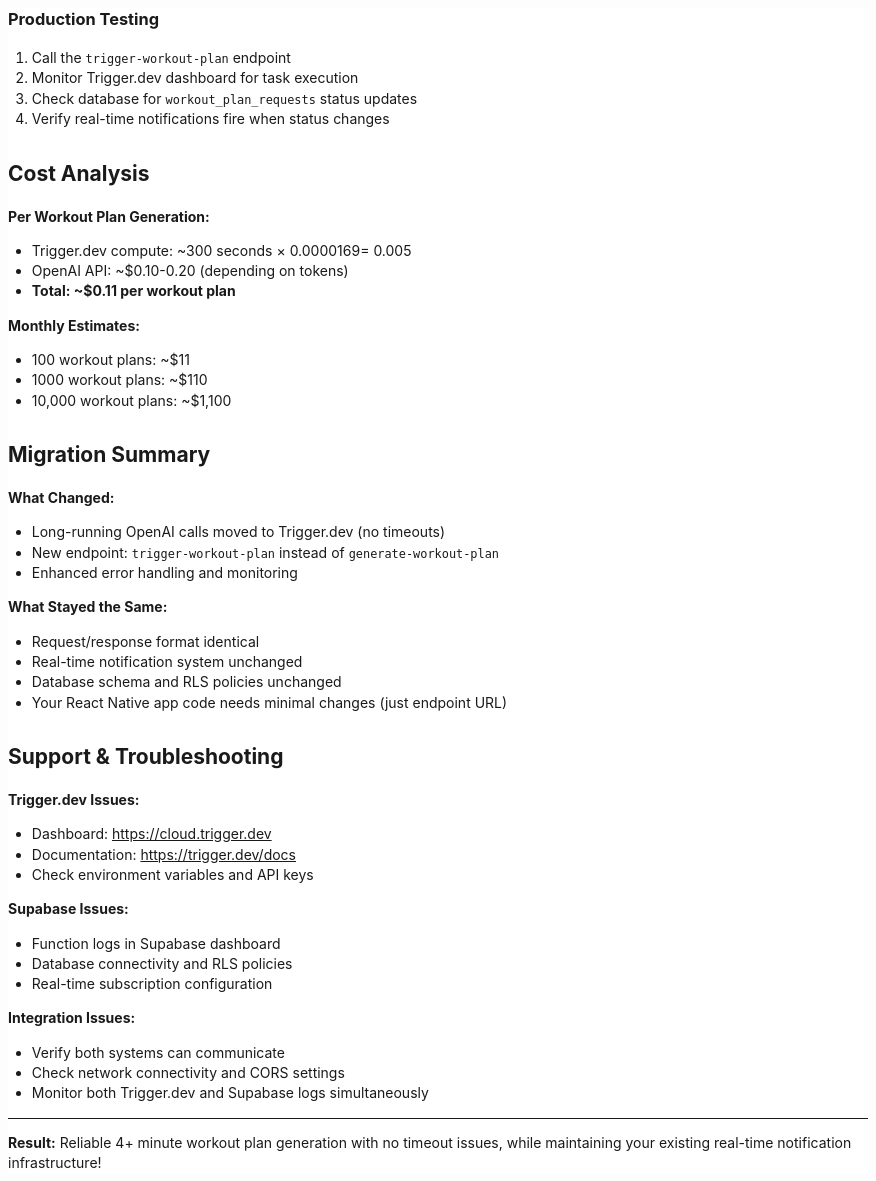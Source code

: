 ### Production Testing
1. Call the `trigger-workout-plan` endpoint
2. Monitor Trigger.dev dashboard for task execution
3. Check database for `workout_plan_requests` status updates
4. Verify real-time notifications fire when status changes

## Cost Analysis

**Per Workout Plan Generation:**
- Trigger.dev compute: ~300 seconds × $0.0000169 = ~$0.005
- OpenAI API: ~$0.10-0.20 (depending on tokens)
- **Total: ~$0.11 per workout plan**

**Monthly Estimates:**
- 100 workout plans: ~$11
- 1000 workout plans: ~$110
- 10,000 workout plans: ~$1,100

## Migration Summary

**What Changed:**
- Long-running OpenAI calls moved to Trigger.dev (no timeouts)
- New endpoint: `trigger-workout-plan` instead of `generate-workout-plan`
- Enhanced error handling and monitoring

**What Stayed the Same:**
- Request/response format identical
- Real-time notification system unchanged
- Database schema and RLS policies unchanged
- Your React Native app code needs minimal changes (just endpoint URL)

## Support & Troubleshooting

**Trigger.dev Issues:**
- Dashboard: https://cloud.trigger.dev
- Documentation: https://trigger.dev/docs
- Check environment variables and API keys

**Supabase Issues:**
- Function logs in Supabase dashboard
- Database connectivity and RLS policies
- Real-time subscription configuration

**Integration Issues:**
- Verify both systems can communicate
- Check network connectivity and CORS settings
- Monitor both Trigger.dev and Supabase logs simultaneously

---

**Result:** Reliable 4+ minute workout plan generation with no timeout issues, while maintaining your existing real-time notification infrastructure!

■ **TASK DIRECTIONS**
Report each line of the listing above that uses the word "connectivity".

■ **TASK SOLUTION**
- Database connectivity and RLS policies
- Check network connectivity and CORS settings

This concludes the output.